In Malcolm X, The Man and His Times, published in 1990, African-American scholar and historian Dr. John Henrik Clarke, states: “The racist society that produced and killed Malcolm X is responsible for what he was and for destroying what he could have been. He had the greatest leadership potential of any person to emerge directly from the black proletariat in this century. In another time under different circumstances he might have been a king – and a good one. He might have made a nation and he might have destroyed one. He was a creation of the interplay of powerful and conflicting forces in mid-century America. No other country or combination of forces could have shaped him the way he was and ultimately destroyed him with such unique ruthlessness.”

In 1929, when Shabazz was four years old, a White supremacist group burned the family’s home leaving the Littles, with several small children, homeless. Two years later, in 1931 when he was six, his father suffered a particularly gruesome, racially motivated death. Louise Little, traumatized by the horrific murder of her husband, cheated of the insurance money she should have received at his death and unable to find work to support her children was further victimized when the government imprisoned her in a mental institution, seized and scattered her children into various foster homes.

El-Shabazz spoke about his time spent in White foster homes where he was treated as if he was a pet.

“What I am trying to say is that it just never dawned upon them that I could understand, that I wasn’t a pet, but a human being. They didn’t give me credit for having the same sensitivity, intellect, and understanding that they would have been ready and willing to recognize in a white boy in my position. But it has historically been the case with white people, in their regard for black people, that even though we might be with them, we weren’t considered of them. Even though they appeared to have opened the door, it was still closed. Thus they never did really see me.”

Given the history of his family’s involvement with the UNIA and the influence of the philosophy of the Honourable Marcus Mosiah Garvey, it is hardly surprising that El-Shabazz eventually became the iconic human rights activist whose words are quoted by all and sundry even today in the 21st century. The phrase “by any means necessary” has been used and misused by individuals and groups whose actions and philosophies are in opposition to all that El-Shabazz represents. He continues to be an inspiration for oppressed people internationally, his name invoked in their struggle. It is also not surprising that he was under constant surveillance by the American government (FBI) which sought to destroy any and all African-American individuals or groups working to address the unequal and oppressed position to which African-Americans have been relegated since they were first taken to what is now the USA.

In the preface to The Autobiography of Malcolm X, M. S. Handler commented: “No man in our time aroused fear and hatred in the white man as did Malcolm, because in him the white man sensed an implacable foe who could not be had for any price – a man unreservedly committed to the cause of liberating the black man in American society rather than integrating the black man into that society.”

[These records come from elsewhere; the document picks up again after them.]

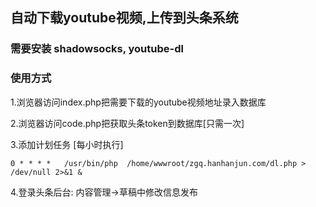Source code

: ## 自动下载youtube视频,上传到头条系统

### 需要安装 shadowsocks, youtube-dl 

### 使用方式

1.浏览器访问index.php把需要下载的youtube视频地址录入数据库

2.浏览器访问code.php把获取头条token到数据库[只需一次]

3.添加计划任务 [每小时执行]
```$xslt
0 * * * *   /usr/bin/php  /home/wwwroot/zgq.hanhanjun.com/dl.php > /dev/null 2>&1 &
```

4.登录头条后台: 内容管理->草稿中修改信息发布
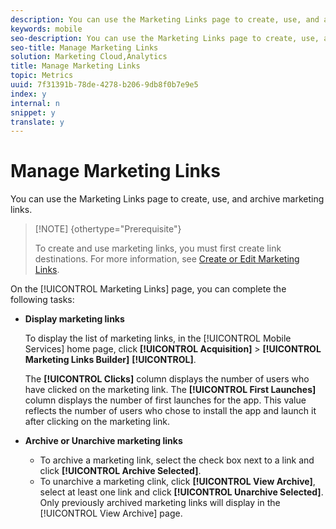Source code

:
 ```yaml
---
description: You can use the Marketing Links page to create, use, and archive marketing links.
keywords: mobile
seo-description: You can use the Marketing Links page to create, use, and archive marketing links.
seo-title: Manage Marketing Links
solution: Marketing Cloud,Analytics
title: Manage Marketing Links
topic: Metrics
uuid: 7f31391b-78de-4278-b206-9db8f0b7e9e5
index: y
internal: n
snippet: y
translate: y
---
```


# Manage Marketing Links

You can use the Marketing Links page to create, use, and archive marketing links.

>[!NOTE] {othertype="Prerequisite"}
>
>To create and use marketing links, you must first create link destinations. For more information, see [Create or Edit Marketing Links](../../acquisition_main/c_marketing-links-builder/t_create-edit-adobe-links/t_create-edit-adobe-links.md#task_154A125591904CA598DF9391A44C081C).

On the [!UICONTROL Marketing Links] page, you can complete the following tasks:

* **Display marketing links**

  To display the list of marketing links, in the [!UICONTROL Mobile Services] home page, click **[!UICONTROL Acquisition]** > **[!UICONTROL Marketing Links Builder]** **[!UICONTROL]**.

  The **[!UICONTROL Clicks]** column displays the number of users who have clicked on the marketing link. The **[!UICONTROL First Launches]** column displays the number of first launches for the app. This value reflects the number of users who chose to install the app and launch it after clicking on the marketing link. 

* **Archive or Unarchive marketing links**

    * To archive a marketing link, select the check box next to a link and click **[!UICONTROL Archive Selected]**. 
    * To unarchive a marketing clink, click **[!UICONTROL View Archive]**, select at least one link and click **[!UICONTROL Unarchive Selected]**. Only previously archived marketing links will display in the [!UICONTROL View Archive] page.

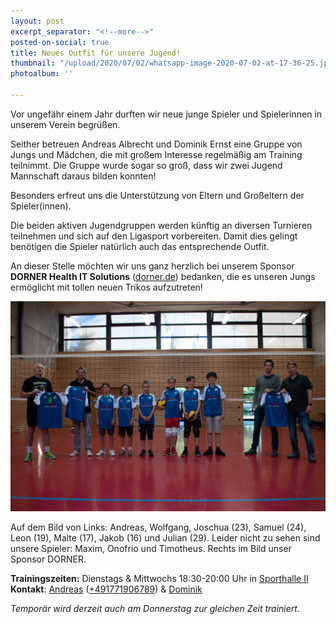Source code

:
 ```yaml
---
layout: post
excerpt_separator: "<!--more-->"
posted-on-social: true
title: Neues Outfit für unsere Jugend!
thumbnail: "/upload/2020/07/02/whatsapp-image-2020-07-02-at-17-36-25.jpeg"
photoalbum: ''

---
```

Vor ungefähr einem Jahr durften wir neue junge Spieler und Spielerinnen in unserem Verein begrüßen.

Seither betreuen Andreas Albrecht und Dominik Ernst eine Gruppe von Jungs und Mädchen, die mit großem Interesse regelmäßig am Training teilnimmt. Die Gruppe wurde sogar so groß, dass wir zwei Jugend Mannschaft daraus bilden konnten!

Besonders erfreut uns die Unterstützung von Eltern und Großeltern der Spieler(innen).

Die beiden aktiven Jugendgruppen werden künftig an diversen Turnieren teilnehmen und sich auf den Ligasport vorbereiten. Damit dies gelingt benötigen die Spieler natürlich auch das entsprechende Outfit.

An dieser Stelle möchten wir uns ganz herzlich bei unserem Sponsor **DORNER Health IT Solutions** ([dorner.de](https://www.dorner.de/)) bedanken, die es unseren Jungs ermöglicht mit tollen neuen Trikos aufzutreten!

![](/upload/2020/07/02/whatsapp-image-2020-07-01-at-08-09-30.jpeg)

Auf dem Bild von Links: Andreas, Wolfgang, Joschua (23), Samuel (24), Leon (19), Malte (17), Jakob (16) und Julian (29). Leider nicht zu sehen sind unsere Spieler: Maxim, Onofrio und Timotheus. Rechts im Bild unser Sponsor DORNER.

**Trainingszeiten:** Dienstags & Mittwochs 18:30-20:00 Uhr in [Sporthalle II](https://goo.gl/maps/g3XhvCS9gpR2)  
**Kontakt**: [Andreas](mailto:andreas@vcmuellheim.de) ([+491771906789](tel:+491771906789)) & [Dominik](mailto:dominik@vcmuellheim.de)

_Temporär wird derzeit auch am Donnerstag zur gleichen Zeit trainiert._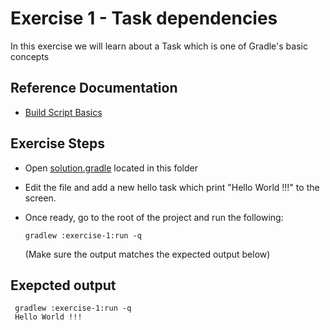 # Exercise 1 - Task dependencies

In this exercise we will learn about a Task which is one of Gradle's basic concepts

## Reference Documentation

- [Build Script Basics](https://docs.gradle.org/current/userguide/tutorial_using_tasks.html)

## Exercise Steps

- Open [solution.gradle](solution.gradle) located in this folder
- Edit the file and add a new hello task which print "Hello World !!!" to the screen. 
- Once ready, go to the root of the project and run the following:

    `gradlew :exercise-1:run -q`

    (Make sure the output matches the expected output below) 

## Exepcted output

```
 gradlew :exercise-1:run -q
 Hello World !!!
 ```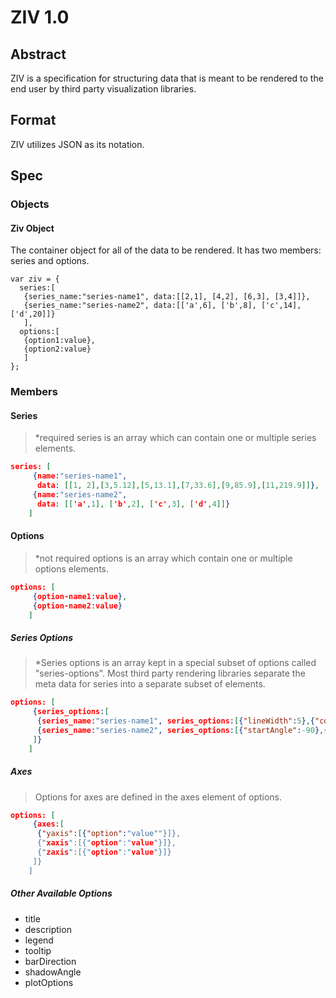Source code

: # ZIV 1.0

## Abstract

ZIV is a specification for structuring data that is meant to be rendered to the end user by third party visualization libraries.

## Format

ZIV utilizes JSON as its notation.

## Spec

### Objects

#### Ziv Object

The container object for all of the data to be rendered. It has two members: series and options.

```
var ziv = {
  series:[
   {series_name:"series-name1", data:[[2,1], [4,2], [6,3], [3,4]]},
   {series_name:"series-name2", data:[['a',6], ['b',8], ['c',14], ['d',20]]}
   ],
  options:[
   {option1:value},
   {option2:value}
   ]
};
```

### Members

#### Series

>*required
>series is an array which can contain one or multiple series elements.

```json
series: [
     {name:"series-name1",
      data: [[1, 2],[3,5.12],[5,13.1],[7,33.6],[9,85.9],[11,219.9]]},
     {name:"series-name2",
      data: [['a',1], ['b',2], ['c',3], ['d',4]]}
    ]
```

#### Options

>*not required
>options is an array which contain one or multiple options elements.

```json
options: [
     {option-name1:value},
     {option-name2:value}
    ]
```

##### Series Options

>*Series options is an array kept in a special subset of options called "series-options". Most third party rendering libraries separate the meta data for series into a separate subset of elements.

```json
options: [
     {series_options:[
      {series_name:"series-name1", series_options:[{"lineWidth":5},{"color":"#000"}]},
      {series_name:"series-name2", series_options:[{"startAngle":-90},{"color":"#CCC"}]} 
     ]}
    ]
```

##### Axes

>Options for axes are defined in the axes element of options.

```json
options: [
     {axes:[
      {"yaxis":[{"option":"value""}]},
      {"xaxis":[{"option":"value"}]},
      {"zaxis":[{"option":"value"}]}
     ]}
    ]
```

##### Other Available Options

* title
* description
* legend
* tooltip
* barDirection
* shadowAngle
* plotOptions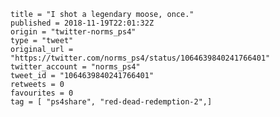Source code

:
 ```
title = "I shot a legendary moose, once."
published = 2018-11-19T22:01:32Z
origin = "twitter-norms_ps4"
type = "tweet"
original_url = "https://twitter.com/norms_ps4/status/1064639840241766401"
twitter_account = "norms_ps4"
tweet_id = "1064639840241766401"
retweets = 0
favourites = 0
tag = [ "ps4share", "red-dead-redemption-2",]
```

<p class='image'><img src='https://mnf.m17s.net/2018/11/19/DsZcSrmWwAUi45T.jpg' alt=''></p>

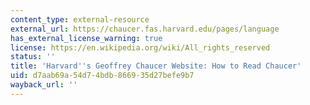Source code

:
 ```yaml
---
content_type: external-resource
external_url: https://chaucer.fas.harvard.edu/pages/language
has_external_license_warning: true
license: https://en.wikipedia.org/wiki/All_rights_reserved
status: ''
title: 'Harvard''s Geoffrey Chaucer Website: How to Read Chaucer'
uid: d7aab69a-54d7-4bdb-8669-35d27befe9b7
wayback_url: ''
---
```

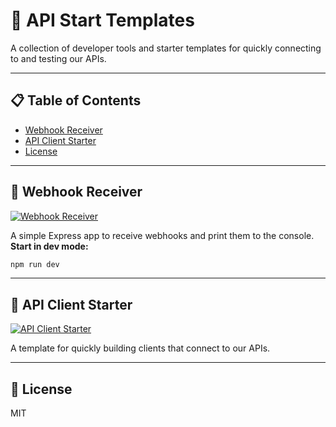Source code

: # 🚀 API Start Templates

A collection of developer tools and starter templates for quickly connecting to and testing our APIs.

---

## 📋 Table of Contents

- [Webhook Receiver](#webhook-receiver)
- [API Client Starter](#api-client-starter)
- [License](#license)

---

## 📨 Webhook Receiver

[![Webhook Receiver](https://img.shields.io/badge/Launch-Webhook%20Receiver-blue?logo=express)](#webhook-receiver)

A simple Express app to receive webhooks and print them to the console.  
**Start in dev mode:**

```sh
npm run dev
```

---

## 🔗 API Client Starter

[![API Client Starter](https://img.shields.io/badge/Coming%20Soon-API%20Client%20Starter-green?logo=typescript)](#api-client-starter)

A template for quickly building clients that connect to our APIs.

---

## 📄 License

MIT
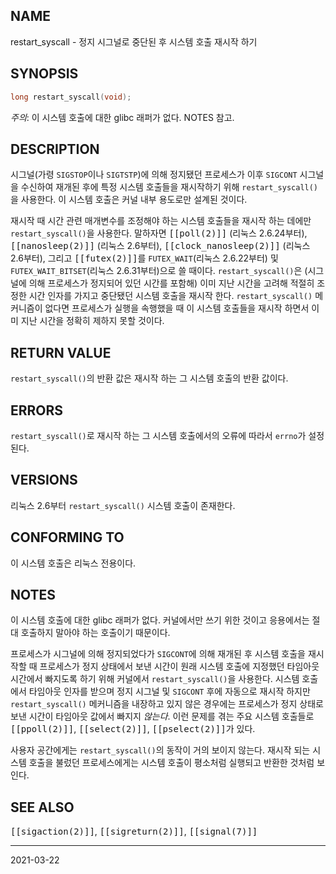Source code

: ## NAME

restart_syscall - 정지 시그널로 중단된 후 시스템 호출 재시작 하기

## SYNOPSIS

```c
long restart_syscall(void);
```

*주의*: 이 시스템 호출에 대한 glibc 래퍼가 없다. NOTES 참고.

## DESCRIPTION

시그널(가령 `SIGSTOP`이나 `SIGTSTP`)에 의해 정지됐던 프로세스가 이후 `SIGCONT` 시그널을 수신하여 재개된 후에 특정 시스템 호출들을 재시작하기 위해 `restart_syscall()`을 사용한다. 이 시스템 호출은 커널 내부 용도로만 설계된 것이다.

재시작 때 시간 관련 매개변수를 조정해야 하는 시스템 호출들을 재시작 하는 데에만 `restart_syscall()`을 사용한다. 말하자면 <tt>[[poll(2)]]</tt> (리눅스 2.6.24부터), <tt>[[nanosleep(2)]]</tt> (리눅스 2.6부터), <tt>[[clock_nanosleep(2)]]</tt> (리눅스 2.6부터), 그리고 <tt>[[futex(2)]]</tt>를 `FUTEX_WAIT`(리눅스 2.6.22부터) 및 `FUTEX_WAIT_BITSET`(리눅스 2.6.31부터)으로 쓸 때이다. `restart_syscall()`은 (시그널에 의해 프로세스가 정지되어 있던 시간를 포함해) 이미 지난 시간을 고려해 적절히 조정한 시간 인자를 가지고 중단됐던 시스템 호출을 재시작 한다. `restart_syscall()` 메커니즘이 없다면 프로세스가 실행을 속행했을 때 이 시스템 호출들을 재시작 하면서 이미 지난 시간을 정확히 제하지 못할 것이다.

## RETURN VALUE

`restart_syscall()`의 반환 값은 재시작 하는 그 시스템 호출의 반환 값이다.

## ERRORS

`restart_syscall()`로 재시작 하는 그 시스템 호출에서의 오류에 따라서 `errno`가 설정된다.

## VERSIONS

리눅스 2.6부터 `restart_syscall()` 시스템 호출이 존재한다.

## CONFORMING TO

이 시스템 호출은 리눅스 전용이다.

## NOTES

이 시스템 호출에 대한 glibc 래퍼가 없다. 커널에서만 쓰기 위한 것이고 응용에서는 절대 호출하지 말아야 하는 호출이기 때문이다.

프로세스가 시그널에 의해 정지되었다가 `SIGCONT`에 의해 재개된 후 시스템 호출을 재시작할 때 프로세스가 정지 상태에서 보낸 시간이 원래 시스템 호출에 지정했던 타임아웃 시간에서 빠지도록 하기 위해 커널에서 `restart_syscall()`을 사용한다. 시스템 호출에서 타임아웃 인자를 받으며 정지 시그널 및 `SIGCONT` 후에 자동으로 재시작 하지만 `restart_syscall()` 메커니즘을 내장하고 있지 않은 경우에는 프로세스가 정지 상태로 보낸 시간이 타임아웃 값에서 빠지지 *않는다*. 이런 문제를 겪는 주요 시스템 호출들로 <tt>[[ppoll(2)]]</tt>, <tt>[[select(2)]]</tt>, <tt>[[pselect(2)]]</tt>가 있다.

사용자 공간에게는 `restart_syscall()`의 동작이 거의 보이지 않는다. 재시작 되는 시스템 호출을 불렀던 프로세스에게는 시스템 호출이 평소처럼 실행되고 반환한 것처럼 보인다.

## SEE ALSO

<tt>[[sigaction(2)]]</tt>, <tt>[[sigreturn(2)]]</tt>, <tt>[[signal(7)]]</tt>

----

2021-03-22
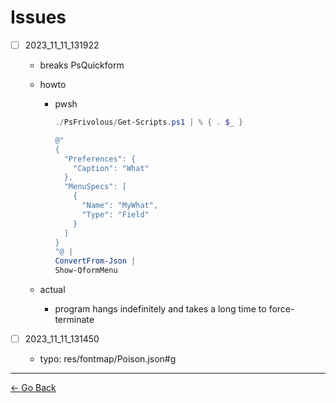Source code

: # Issues

- [ ] 2023_11_11_131922
  - breaks PsQuickform
  - howto
    - pwsh

      ```powershell
      ./PsFrivolous/Get-Scripts.ps1 | % { . $_ }

      @"
      {
        "Preferences": {
          "Caption": "What"
        },
        "MenuSpecs": [
          {
            "Name": "MyWhat",
            "Type": "Field"
          }
        ]
      }
      "@ |
      ConvertFrom-Json |
      Show-QformMenu
      ```

  - actual
    - program hangs indefinitely and takes a long time to force-terminate

- [ ] 2023_11_11_131450
  - typo: res/fontmap/Poison.json#g

---

[← Go Back](../readme.md)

During this year of the International Year for People of African Descent as we remember those who have gone before us, our ancestors on whose shoulders we stand, on whose backs we crossed over, it is also important to educate ourselves as much as possible about who these people really were. Reading several books about our ancestors (more than 40 books have been written about El-Hajj Malik El-Shabazz) and thinking critically about the biases of the authors or commentators is an excellent start. In his 1994 book, Malcolm X: By Any Means Necessary, Walter Dean Myers reminds us: “People do not just ‘happen’ in history. They come along at a certain time, and in a certain place. They react to ideas that have come before them, and to people who have expressed those ideas. The man we know as Malcolm X was no exception.”